Data shown —
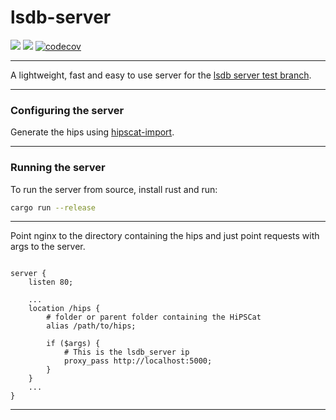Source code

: # lsdb-server

![](https://github.com/schwarzam/lsdb-server/actions/workflows/build.yml/badge.svg)
![](https://github.com/schwarzam/lsdb-server/actions/workflows/codecov.yml/badge.svg)
[![codecov](https://codecov.io/gh/Schwarzam/lsdb-server/graph/badge.svg?token=WFB32324PK)](https://codecov.io/gh/Schwarzam/lsdb-server)

---

A lightweight, fast and easy to use server for the [lsdb server test branch](https://github.com/Schwarzam/lsdb/tree/server-test).

---

### Configuring the server

Generate the hips using [hipscat-import](https://lsdb.readthedocs.io/en/latest/tutorials/import_catalogs.html). 

---

### Running the server

To run the server from source, install rust and run:

```bash
cargo run --release
```

---

Point nginx to the directory containing the hips and just point requests with args to the server.

```nginx

server {
    listen 80;

    ...
    location /hips {
        # folder or parent folder containing the HiPSCat
        alias /path/to/hips;

        if ($args) {
            # This is the lsdb_server ip
            proxy_pass http://localhost:5000; 
        }
    }
    ...
}

```
---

What the task requires — Could you copy the listing above exactly, without its pictures?

Output for this exercise —
Source code

: # lsdb-server

![](https://github.com/schwarzam/lsdb-server/actions/workflows/build.yml/badge.svg)
![](https://github.com/schwarzam/lsdb-server/actions/workflows/codecov.yml/badge.svg)
[![codecov](https://codecov.io/gh/Schwarzam/lsdb-server/graph/badge.svg?token=WFB32324PK)](https://codecov.io/gh/Schwarzam/lsdb-server)

---

A lightweight, fast and easy to use server for the [lsdb server test branch](https://github.com/Schwarzam/lsdb/tree/server-test).

---

### Configuring the server

Generate the hips using [hipscat-import](https://lsdb.readthedocs.io/en/latest/tutorials/import_catalogs.html). 

---

### Running the server

To run the server from source, install rust and run:

```bash
cargo run --release
```

---

Point nginx to the directory containing the hips and just point requests with args to the server.

```nginx

server {
    listen 80;

    ...
    location /hips {
        # folder or parent folder containing the HiPSCat
        alias /path/to/hips;

        if ($args) {
            # This is the lsdb_server ip
            proxy_pass http://localhost:5000; 
        }
    }
    ...
}

```
---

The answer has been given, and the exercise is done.